WHAT TO DO:
Count the lines below that contain the word "over" and give only the number.

========================================================================

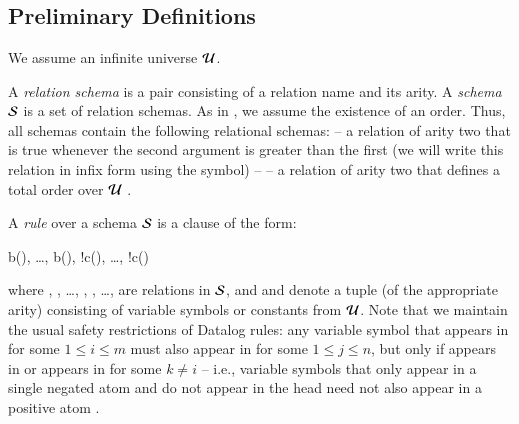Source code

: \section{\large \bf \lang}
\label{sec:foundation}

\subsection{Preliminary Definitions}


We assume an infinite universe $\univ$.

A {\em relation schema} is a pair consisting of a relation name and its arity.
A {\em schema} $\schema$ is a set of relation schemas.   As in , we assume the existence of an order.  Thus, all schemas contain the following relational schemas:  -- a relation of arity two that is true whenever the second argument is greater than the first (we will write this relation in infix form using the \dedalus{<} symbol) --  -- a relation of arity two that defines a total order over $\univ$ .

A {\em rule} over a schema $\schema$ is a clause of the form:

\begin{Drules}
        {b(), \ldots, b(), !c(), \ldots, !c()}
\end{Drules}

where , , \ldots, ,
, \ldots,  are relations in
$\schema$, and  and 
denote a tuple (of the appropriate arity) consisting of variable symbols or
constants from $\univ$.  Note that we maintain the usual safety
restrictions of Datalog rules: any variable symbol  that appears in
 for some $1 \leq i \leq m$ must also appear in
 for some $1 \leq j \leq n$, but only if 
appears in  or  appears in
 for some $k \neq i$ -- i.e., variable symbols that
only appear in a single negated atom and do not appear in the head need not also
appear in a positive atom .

========================================================================

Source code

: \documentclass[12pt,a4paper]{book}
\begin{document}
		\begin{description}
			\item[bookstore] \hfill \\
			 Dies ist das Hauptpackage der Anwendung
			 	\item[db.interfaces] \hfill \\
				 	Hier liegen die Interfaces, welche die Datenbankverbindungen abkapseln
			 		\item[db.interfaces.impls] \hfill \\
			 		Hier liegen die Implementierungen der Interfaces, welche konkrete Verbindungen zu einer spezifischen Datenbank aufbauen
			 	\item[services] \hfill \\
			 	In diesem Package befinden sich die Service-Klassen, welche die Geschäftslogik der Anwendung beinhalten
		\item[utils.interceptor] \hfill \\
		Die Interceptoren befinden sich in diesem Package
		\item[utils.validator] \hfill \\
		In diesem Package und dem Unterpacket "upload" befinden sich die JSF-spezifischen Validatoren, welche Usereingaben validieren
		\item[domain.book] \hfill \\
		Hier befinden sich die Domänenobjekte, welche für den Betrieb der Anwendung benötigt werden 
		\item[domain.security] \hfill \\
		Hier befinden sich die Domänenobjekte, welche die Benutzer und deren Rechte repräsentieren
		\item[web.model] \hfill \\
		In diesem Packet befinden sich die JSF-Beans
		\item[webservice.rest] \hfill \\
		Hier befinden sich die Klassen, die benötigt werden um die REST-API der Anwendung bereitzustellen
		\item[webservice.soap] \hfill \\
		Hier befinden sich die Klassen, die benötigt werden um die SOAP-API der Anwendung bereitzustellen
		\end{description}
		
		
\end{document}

========================================================================

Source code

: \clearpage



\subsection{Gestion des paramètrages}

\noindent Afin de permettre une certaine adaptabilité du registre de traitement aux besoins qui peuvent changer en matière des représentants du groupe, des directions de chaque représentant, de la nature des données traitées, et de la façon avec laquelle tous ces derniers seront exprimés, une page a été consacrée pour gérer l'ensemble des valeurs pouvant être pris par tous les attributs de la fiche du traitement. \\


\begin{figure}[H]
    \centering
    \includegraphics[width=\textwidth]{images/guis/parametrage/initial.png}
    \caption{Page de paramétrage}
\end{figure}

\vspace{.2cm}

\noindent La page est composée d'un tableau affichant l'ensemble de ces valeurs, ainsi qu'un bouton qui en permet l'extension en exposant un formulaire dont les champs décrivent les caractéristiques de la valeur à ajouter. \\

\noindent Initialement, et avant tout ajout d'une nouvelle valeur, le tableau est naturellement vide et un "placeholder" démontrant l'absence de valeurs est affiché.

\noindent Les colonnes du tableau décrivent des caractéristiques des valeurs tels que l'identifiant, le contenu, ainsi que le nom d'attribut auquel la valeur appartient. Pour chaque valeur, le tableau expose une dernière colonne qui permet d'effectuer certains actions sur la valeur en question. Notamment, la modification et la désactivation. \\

========================================================================

RESULT BELOW:
2